As the players, officials and youth hockey players stand at attention during the national anthem, it’s hard to miss team photographer Chase Agnello-Dean at work. With a camera in one hand and one or more draped over his shoulders, this gentle giant moves along the ice capturing the moments for posterity. And he’s also doing his best not to slip.
“I’ve fallen twice,” Agnello-Dean said. “It was not graceful.”
The seemingly simple task of photographing the day’s events at the United Center is actually complex, requiring two photographers — Bill Smith is the other — and a team of interns.
At the end of a game day, roughly 3,000 photos are taken.
Agnello-Dean’s favorite moments? The 2010 Stanley Cup championship bannerraising ceremony and when Duncan Keith scored the go-ahead goal in Game 6 of the 2015 Stanley Cup Final — the only one of the three titles from the last decade that the Hawks clinched on home ice.

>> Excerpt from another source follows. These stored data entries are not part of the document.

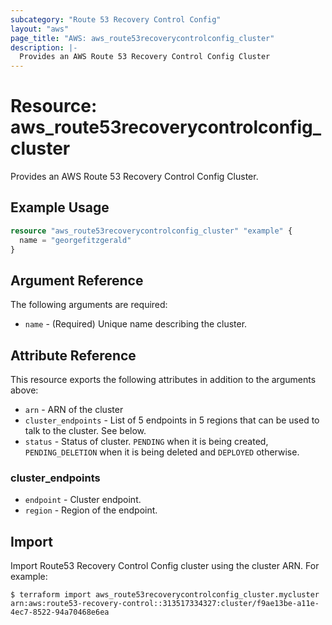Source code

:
```yaml
---
subcategory: "Route 53 Recovery Control Config"
layout: "aws"
page_title: "AWS: aws_route53recoverycontrolconfig_cluster"
description: |-
  Provides an AWS Route 53 Recovery Control Config Cluster
---
```


# Resource: aws_route53recoverycontrolconfig_cluster

Provides an AWS Route 53 Recovery Control Config Cluster.

## Example Usage

```terraform
resource "aws_route53recoverycontrolconfig_cluster" "example" {
  name = "georgefitzgerald"
}
```

## Argument Reference

The following arguments are required:

* `name` - (Required) Unique name describing the cluster.

## Attribute Reference

This resource exports the following attributes in addition to the arguments above:

* `arn` - ARN of the cluster
* `cluster_endpoints` - List of 5 endpoints in 5 regions that can be used to talk to the cluster. See below.
* `status` - Status of cluster. `PENDING` when it is being created, `PENDING_DELETION` when it is being deleted and `DEPLOYED` otherwise.

### cluster_endpoints

* `endpoint` - Cluster endpoint.
* `region` - Region of the endpoint.

## Import

Import Route53 Recovery Control Config cluster using the cluster ARN. For example:

```
$ terraform import aws_route53recoverycontrolconfig_cluster.mycluster arn:aws:route53-recovery-control::313517334327:cluster/f9ae13be-a11e-4ec7-8522-94a70468e6ea
```
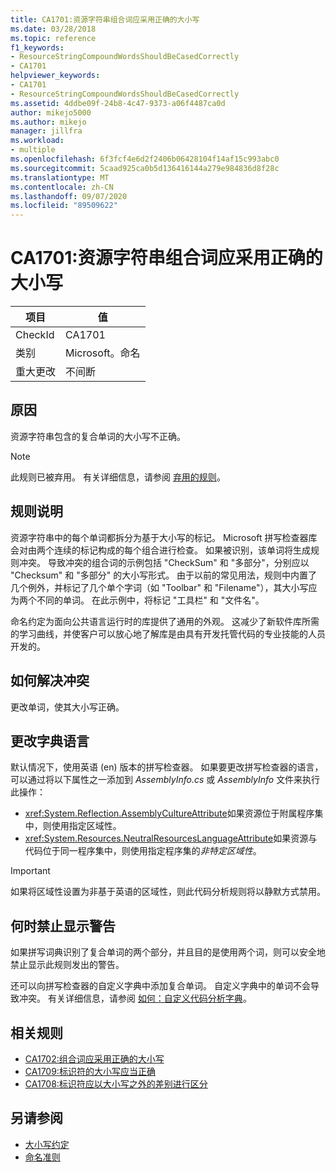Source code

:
 ```yaml
---
title: CA1701:资源字符串组合词应采用正确的大小写
ms.date: 03/28/2018
ms.topic: reference
f1_keywords:
- ResourceStringCompoundWordsShouldBeCasedCorrectly
- CA1701
helpviewer_keywords:
- CA1701
- ResourceStringCompoundWordsShouldBeCasedCorrectly
ms.assetid: 4ddbe09f-24b8-4c47-9373-a06f4487ca0d
author: mikejo5000
ms.author: mikejo
manager: jillfra
ms.workload:
- multiple
ms.openlocfilehash: 6f3fcf4e6d2f2406b06428104f14af15c993abc0
ms.sourcegitcommit: 5caad925ca0b5d136416144a279e984836d8f28c
ms.translationtype: MT
ms.contentlocale: zh-CN
ms.lasthandoff: 09/07/2020
ms.locfileid: "89509622"
---
```

# <a name="ca1701-resource-string-compound-words-should-be-cased-correctly"></a>CA1701:资源字符串组合词应采用正确的大小写

|项目|值|
|-|-|
|CheckId|CA1701|
|类别|Microsoft。命名|
|重大更改|不间断|

## <a name="cause"></a>原因
资源字符串包含的复合单词的大小写不正确。

> [!NOTE]
> 此规则已被弃用。 有关详细信息，请参阅 [弃用的规则](fxcop-unported-deprecated-rules.md)。

## <a name="rule-description"></a>规则说明

资源字符串中的每个单词都拆分为基于大小写的标记。 Microsoft 拼写检查器库会对由两个连续的标记构成的每个组合进行检查。 如果被识别，该单词将生成规则冲突。 导致冲突的组合词的示例包括 "CheckSum" 和 "多部分"，分别应以 "Checksum" 和 "多部分" 的大小写形式。 由于以前的常见用法，规则中内置了几个例外，并标记了几个单个字词（如 "Toolbar" 和 "Filename"），其大小写应为两个不同的单词。 在此示例中，将标记 "工具栏" 和 "文件名"。

命名约定为面向公共语言运行时的库提供了通用的外观。 这减少了新软件库所需的学习曲线，并使客户可以放心地了解库是由具有开发托管代码的专业技能的人员开发的。

## <a name="how-to-fix-violations"></a>如何解决冲突

更改单词，使其大小写正确。

## <a name="change-the-dictionary-language"></a>更改字典语言

默认情况下，使用英语 (en) 版本的拼写检查器。 如果要更改拼写检查器的语言，可以通过将以下属性之一添加到 *AssemblyInfo.cs* 或 *AssemblyInfo* 文件来执行此操作：

- <xref:System.Reflection.AssemblyCultureAttribute>如果资源位于附属程序集中，则使用指定区域性。
- <xref:System.Resources.NeutralResourcesLanguageAttribute>如果资源与代码位于同一程序集中，则使用指定程序集的*非特定区域性*。

> [!IMPORTANT]
> 如果将区域性设置为非基于英语的区域性，则此代码分析规则将以静默方式禁用。

## <a name="when-to-suppress-warnings"></a>何时禁止显示警告

如果拼写词典识别了复合单词的两个部分，并且目的是使用两个词，则可以安全地禁止显示此规则发出的警告。

还可以向拼写检查器的自定义字典中添加复合单词。 自定义字典中的单词不会导致冲突。 有关详细信息，请参阅 [如何：自定义代码分析字典](../code-quality/how-to-customize-the-code-analysis-dictionary.md)。

## <a name="related-rules"></a>相关规则

- [CA1702:组合词应采用正确的大小写](../code-quality/ca1702.md)
- [CA1709:标识符的大小写应当正确](../code-quality/ca1709.md)
- [CA1708:标识符应以大小写之外的差别进行区分](../code-quality/ca1708.md)

## <a name="see-also"></a>另请参阅

- [大小写约定](/dotnet/standard/design-guidelines/capitalization-conventions)
- [命名准则](/dotnet/standard/design-guidelines/naming-guidelines)
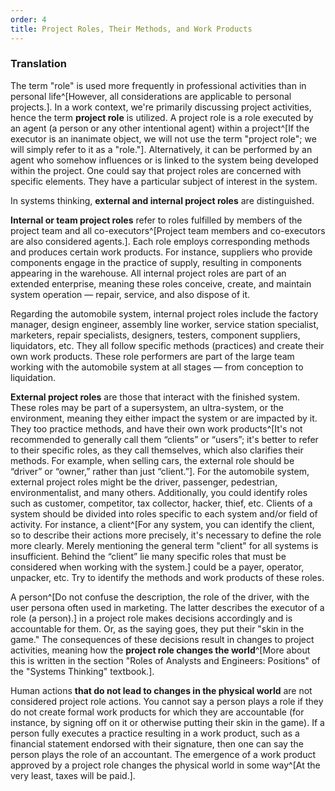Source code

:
 ```yaml
---
order: 4
title: Project Roles, Their Methods, and Work Products
---
```


### Translation

The term "role" is used more frequently in professional activities than in personal life^[However, all considerations are applicable to personal projects.]. In a work context, we're primarily discussing project activities, hence the term **project role** is utilized. A project role is a role executed by an agent (a person or any other intentional agent) within a project^[If the executor is an inanimate object, we will not use the term "project role"; we will simply refer to it as a "role."]. Alternatively, it can be performed by an agent who somehow influences or is linked to the system being developed within the project. One could say that project roles are concerned with specific elements. They have a particular subject of interest in the system.

In systems thinking, **external and internal project roles** are distinguished. 

**Internal or team project roles** refer to roles fulfilled by members of the project team and all co-executors^[Project team members and co-executors are also considered agents.]. Each role employs corresponding methods and produces certain work products. For instance, suppliers who provide components engage in the practice of supply, resulting in components appearing in the warehouse. All internal project roles are part of an extended enterprise, meaning these roles conceive, create, and maintain system operation — repair, service, and also dispose of it.

Regarding the automobile system, internal project roles include the factory manager, design engineer, assembly line worker, service station specialist, marketers, repair specialists, designers, testers, component suppliers, liquidators, etc. They all follow specific methods (practices) and create their own work products. These role performers are part of the large team working with the automobile system at all stages — from conception to liquidation.

**External project roles** are those that interact with the finished system. These roles may be part of a supersystem, an ultra-system, or the environment, meaning they either impact the system or are impacted by it. They too practice methods, and have their own work products^[It's not recommended to generally call them “clients” or “users”; it's better to refer to their specific roles, as they call themselves, which also clarifies their methods. For example, when selling cars, the external role should be “driver” or “owner,” rather than just “client.”]. For the automobile system, external project roles might be the driver, passenger, pedestrian, environmentalist, and many others. Additionally, you could identify roles such as customer, competitor, tax collector, hacker, thief, etc. Clients of a system should be divided into roles specific to each system and/or field of activity. For instance, a client^[For any system, you can identify the client, so to describe their actions more precisely, it's necessary to define the role more clearly. Merely mentioning the general term "client" for all systems is insufficient. Behind the “client” lie many specific roles that must be considered when working with the system.] could be a payer, operator, unpacker, etc. Try to identify the methods and work products of these roles.

A person^[Do not confuse the description, the role of the driver, with the user persona often used in marketing. The latter describes the executor of a role (a person).] in a project role makes decisions accordingly and is accountable for them. Or, as the saying goes, they put their "skin in the game." The consequences of these decisions result in changes to project activities, meaning how the **project role changes the world**^[More about this is written in the section "Roles of Analysts and Engineers: Positions" of the "Systems Thinking" textbook.].

Human actions **that do not lead to changes in the physical world** are not considered project role actions. You cannot say a person plays a role if they do not create formal work products for which they are accountable (for instance, by signing off on it or otherwise putting their skin in the game). If a person fully executes a practice resulting in a work product, such as a financial statement endorsed with their signature, then one can say the person plays the role of an accountant. The emergence of a work product approved by a project role changes the physical world in some way^[At the very least, taxes will be paid.].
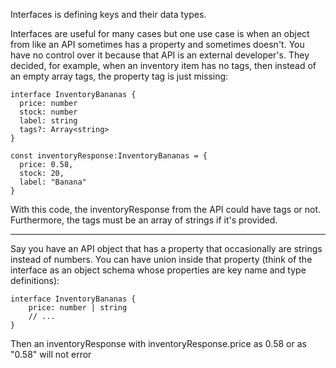 Interfaces is defining keys and their data types.

Interfaces are useful for many cases but one use case is when an object from like an API sometimes has a property and sometimes doesn't. You have no control over it because that API is an external developer's. They decided, for example, when an inventory item has no tags, then instead of an empty array tags, the property tag is just missing:

```
interface InventoryBananas {
  price: number
  stock: number
  label: string
  tags?: Array<string>
}

const inventoryResponse:InventoryBananas = {
  price: 0.58,
  stock: 20,
  label: "Banana"
}
```



With this code, the inventoryResponse from the API could have tags or not. Furthermore, the tags must be an array of strings if it's provided.


---

Say you have an API object that has a property that occasionally are strings instead of numbers. You can have union inside that property (think of the interface as an object schema whose properties are key name and type definitions):

```
interface InventoryBananas {
	price: number | string
	// ...
}
```

Then an inventoryResponse with inventoryResponse.price as 0.58 or as "0.58" will not error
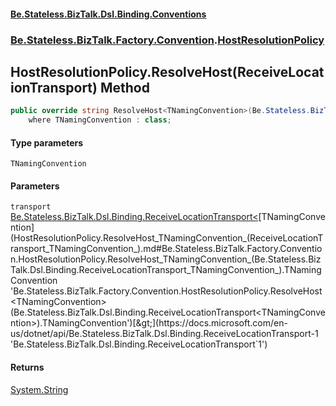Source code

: #### [Be.Stateless.BizTalk.Dsl.Binding.Conventions](README.md 'README')
### [Be.Stateless.BizTalk.Factory.Convention](Be.Stateless.BizTalk.Factory.Convention.md 'Be.Stateless.BizTalk.Factory.Convention').[HostResolutionPolicy](HostResolutionPolicy.md 'Be.Stateless.BizTalk.Factory.Convention.HostResolutionPolicy')

## HostResolutionPolicy.ResolveHost<TNamingConvention>(ReceiveLocationTransport<TNamingConvention>) Method

```csharp
public override string ResolveHost<TNamingConvention>(Be.Stateless.BizTalk.Dsl.Binding.ReceiveLocationTransport<TNamingConvention> transport)
    where TNamingConvention : class;
```
#### Type parameters

<a name='Be.Stateless.BizTalk.Factory.Convention.HostResolutionPolicy.ResolveHost_TNamingConvention_(Be.Stateless.BizTalk.Dsl.Binding.ReceiveLocationTransport_TNamingConvention_).TNamingConvention'></a>

`TNamingConvention`
#### Parameters

<a name='Be.Stateless.BizTalk.Factory.Convention.HostResolutionPolicy.ResolveHost_TNamingConvention_(Be.Stateless.BizTalk.Dsl.Binding.ReceiveLocationTransport_TNamingConvention_).transport'></a>

`transport` [Be.Stateless.BizTalk.Dsl.Binding.ReceiveLocationTransport&lt;](https://docs.microsoft.com/en-us/dotnet/api/Be.Stateless.BizTalk.Dsl.Binding.ReceiveLocationTransport-1 'Be.Stateless.BizTalk.Dsl.Binding.ReceiveLocationTransport`1')[TNamingConvention](HostResolutionPolicy.ResolveHost_TNamingConvention_(ReceiveLocationTransport_TNamingConvention_).md#Be.Stateless.BizTalk.Factory.Convention.HostResolutionPolicy.ResolveHost_TNamingConvention_(Be.Stateless.BizTalk.Dsl.Binding.ReceiveLocationTransport_TNamingConvention_).TNamingConvention 'Be.Stateless.BizTalk.Factory.Convention.HostResolutionPolicy.ResolveHost<TNamingConvention>(Be.Stateless.BizTalk.Dsl.Binding.ReceiveLocationTransport<TNamingConvention>).TNamingConvention')[&gt;](https://docs.microsoft.com/en-us/dotnet/api/Be.Stateless.BizTalk.Dsl.Binding.ReceiveLocationTransport-1 'Be.Stateless.BizTalk.Dsl.Binding.ReceiveLocationTransport`1')

#### Returns
[System.String](https://docs.microsoft.com/en-us/dotnet/api/System.String 'System.String')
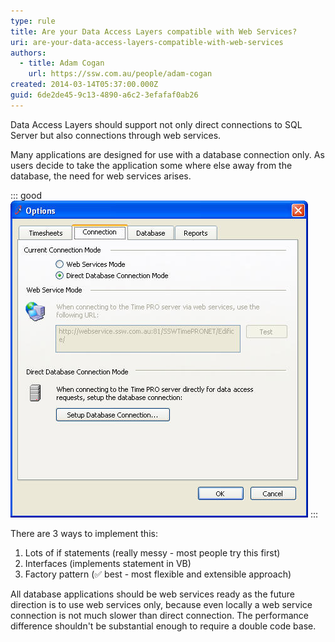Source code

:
 ```yaml
---
type: rule
title: Are your Data Access Layers compatible with Web Services?
uri: are-your-data-access-layers-compatible-with-web-services
authors:
  - title: Adam Cogan
    url: https://ssw.com.au/people/adam-cogan
created: 2014-03-14T05:37:00.000Z
guid: 6de2de45-9c13-4890-a6c2-3efafaf0ab26
---
```

Data Access Layers should support not only direct connections to SQL Server but also connections through web services.

Many applications are designed for use with a database connection only. As users decide to take the application some where else away from the database, the need for web services arises. 

<!--endintro-->
::: good
![Figure: Good example - Options form showing choice of connection](timepronetoptionsconnection_1711678005689.jpg)
:::

There are 3 ways to implement this:

1. Lots of if statements (really messy - most people try this first)
2. Interfaces (implements statement in VB)
3. Factory pattern (✅ best - most flexible and extensible approach)

All database applications should be web services ready as the future direction is to use web services only, because even locally a web service connection is not much slower than direct connection. The performance difference shouldn't be substantial enough to require a double code base.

“After Duncan scored, you can see it (was going to happen),” he said. “The building was alive.”
Agnello-Dean has near carte blanche to shoot what he needs to preserve what takes place at the United Center. He has developed an intuitive understanding of how to give the players privacy when they need it.
“The players and I over the years have struck an unofficial agreement, I suppose,” he said. “There’s some times when I just don’t go in the room, and outside of that, I’m kind of free to roam.
“I stay out of the coaches room — that’s an old-school thing. That’s their area. Leave it be.”
Agnello-Dean fortuitously joined the Hawks before the 2009-10 season and shot the three subsequent Stanley Cup title runs.
He realizes his pictures will be around long after he and everyone else currently in the organization are gone.
“It’s not just now; it’s 20, 30, 40, 100 years down the road when Blackhawks hockey is still playing,” he said. “We can look back on this era and reminisce, enjoy, celebrate. And we’ve shot the hell out of it.”